This review evaluated the mammalian toxicology of TBBPA and summarized available human exposure and risk assessments. The review noted that measured concentrations of TBBPA in house dust, human diet, and human serum samples are very low and that exposures of the general population are also well below the derived-no-effect-levels established for endpoints of potential concern under Europe’s chemical regulation law (Registration, Evaluation, Authorisation and Restriction of Chemicals, or REACH).1Source: Colnot, Thomas, Sam Kacew, and Wolfgang Dekant. “Mammalian toxicology and human exposures to the flame retardant 2, 2′, 6, 6′-tetrabromo-4, 4′-isopropylidenediphenol (TBBPA): implications for risk assessment.” Archives of Toxicology 88, no. 3 (2014): 553-573.
Key Takeaways:
- The study demonstrated that TBBPA exerted no marked developmental effects at oral gavage doses of up to and including 1,000 mg/kg BW/day, the highest dose tested.
- The multigenerational study also was without any significant reproductive effects and was without all but one histopathological alteration at doses of ≤1,000 mg/kg BW/day. The sole histopathology lesion was thinning of the brain parietal cortex in F2 generation animals at PND 11 at the maternal oral dose of 1,000 mg/kg BW/day. This effect was not accompanied by any detectable neurodevelopment, neurofunctional or neurobehavioral deficits and needs to be interpreted with caution given the limitations of brain morphometric techniques used.
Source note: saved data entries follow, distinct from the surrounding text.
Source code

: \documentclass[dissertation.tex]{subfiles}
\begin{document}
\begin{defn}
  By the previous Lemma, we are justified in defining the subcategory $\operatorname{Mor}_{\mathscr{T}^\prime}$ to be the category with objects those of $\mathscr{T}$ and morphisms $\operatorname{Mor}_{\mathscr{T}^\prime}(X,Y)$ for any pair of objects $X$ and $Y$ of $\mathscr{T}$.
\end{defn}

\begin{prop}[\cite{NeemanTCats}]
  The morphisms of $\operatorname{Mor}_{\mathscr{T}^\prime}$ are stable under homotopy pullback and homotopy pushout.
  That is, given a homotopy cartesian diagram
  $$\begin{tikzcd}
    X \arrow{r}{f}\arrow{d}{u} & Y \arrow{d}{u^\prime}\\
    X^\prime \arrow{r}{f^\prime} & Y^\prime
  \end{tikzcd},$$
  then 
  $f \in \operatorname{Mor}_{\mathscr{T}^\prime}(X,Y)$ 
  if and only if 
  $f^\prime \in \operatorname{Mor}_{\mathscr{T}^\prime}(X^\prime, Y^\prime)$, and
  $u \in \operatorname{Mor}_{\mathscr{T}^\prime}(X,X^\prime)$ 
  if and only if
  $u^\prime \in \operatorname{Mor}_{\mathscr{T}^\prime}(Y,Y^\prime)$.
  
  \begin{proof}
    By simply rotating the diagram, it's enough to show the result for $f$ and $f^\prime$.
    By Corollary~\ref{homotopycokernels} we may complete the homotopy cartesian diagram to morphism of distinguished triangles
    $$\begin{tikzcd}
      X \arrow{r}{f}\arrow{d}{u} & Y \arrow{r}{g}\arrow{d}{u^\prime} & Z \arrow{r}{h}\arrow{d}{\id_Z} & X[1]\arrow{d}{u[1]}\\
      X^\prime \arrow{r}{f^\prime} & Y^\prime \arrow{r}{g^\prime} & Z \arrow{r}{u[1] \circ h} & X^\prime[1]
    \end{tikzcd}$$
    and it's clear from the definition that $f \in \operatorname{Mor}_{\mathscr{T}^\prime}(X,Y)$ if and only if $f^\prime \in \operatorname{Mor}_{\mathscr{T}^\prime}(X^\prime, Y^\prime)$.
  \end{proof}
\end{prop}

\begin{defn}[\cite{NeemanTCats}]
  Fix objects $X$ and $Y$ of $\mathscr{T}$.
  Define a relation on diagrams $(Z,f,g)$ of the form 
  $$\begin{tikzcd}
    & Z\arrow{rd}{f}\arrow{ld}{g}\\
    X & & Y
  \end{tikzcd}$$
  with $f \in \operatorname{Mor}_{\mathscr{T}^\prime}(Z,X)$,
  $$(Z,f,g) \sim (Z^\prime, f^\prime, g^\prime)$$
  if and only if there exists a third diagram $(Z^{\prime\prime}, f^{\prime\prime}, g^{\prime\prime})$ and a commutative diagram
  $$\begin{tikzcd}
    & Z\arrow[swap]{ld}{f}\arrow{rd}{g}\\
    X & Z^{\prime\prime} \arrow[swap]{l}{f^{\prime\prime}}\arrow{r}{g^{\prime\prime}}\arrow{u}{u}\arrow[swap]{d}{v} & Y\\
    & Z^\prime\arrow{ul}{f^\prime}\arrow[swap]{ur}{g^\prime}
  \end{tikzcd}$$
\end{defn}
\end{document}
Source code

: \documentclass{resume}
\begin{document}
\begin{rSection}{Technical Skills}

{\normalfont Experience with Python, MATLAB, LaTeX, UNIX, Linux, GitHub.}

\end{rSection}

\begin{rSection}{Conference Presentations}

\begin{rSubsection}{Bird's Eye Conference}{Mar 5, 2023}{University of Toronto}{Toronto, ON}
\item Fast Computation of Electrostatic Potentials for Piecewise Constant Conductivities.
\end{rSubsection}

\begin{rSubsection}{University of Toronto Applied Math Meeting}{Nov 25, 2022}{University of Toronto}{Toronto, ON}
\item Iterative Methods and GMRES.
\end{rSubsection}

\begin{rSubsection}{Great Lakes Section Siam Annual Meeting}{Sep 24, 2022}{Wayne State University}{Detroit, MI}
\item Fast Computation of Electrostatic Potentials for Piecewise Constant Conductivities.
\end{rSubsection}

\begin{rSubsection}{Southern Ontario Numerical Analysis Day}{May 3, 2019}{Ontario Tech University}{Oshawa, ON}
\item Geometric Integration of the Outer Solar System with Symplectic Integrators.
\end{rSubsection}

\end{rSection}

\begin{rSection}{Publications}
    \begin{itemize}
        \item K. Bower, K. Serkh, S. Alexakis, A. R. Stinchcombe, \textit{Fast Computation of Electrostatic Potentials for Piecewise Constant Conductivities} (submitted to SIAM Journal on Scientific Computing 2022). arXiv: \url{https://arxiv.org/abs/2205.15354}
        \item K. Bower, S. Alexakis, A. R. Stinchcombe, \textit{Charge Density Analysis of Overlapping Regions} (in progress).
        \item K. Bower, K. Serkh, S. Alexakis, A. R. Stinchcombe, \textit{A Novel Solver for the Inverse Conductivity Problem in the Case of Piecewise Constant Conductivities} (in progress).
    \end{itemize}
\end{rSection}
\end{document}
- These findings are consistent with the observations of an extensive review of currently available TBBPA neurological data by Williams and DeSesso (2010) that demonstrated no adverse effects attributable to TBBPA exposures up to and including 1,000 mg/kg BW/day on neurodevelopment, neuromotor functions, learning, memory, and neurobehavioral endpoints.
- A comprehensive National Toxicology Program investigation on the effects of TBBPA was conducted. In agreement with the Cope et al 2015 findings there were no treatment-related histopathological lesions and no marked changes reported in TSH and T3 levels.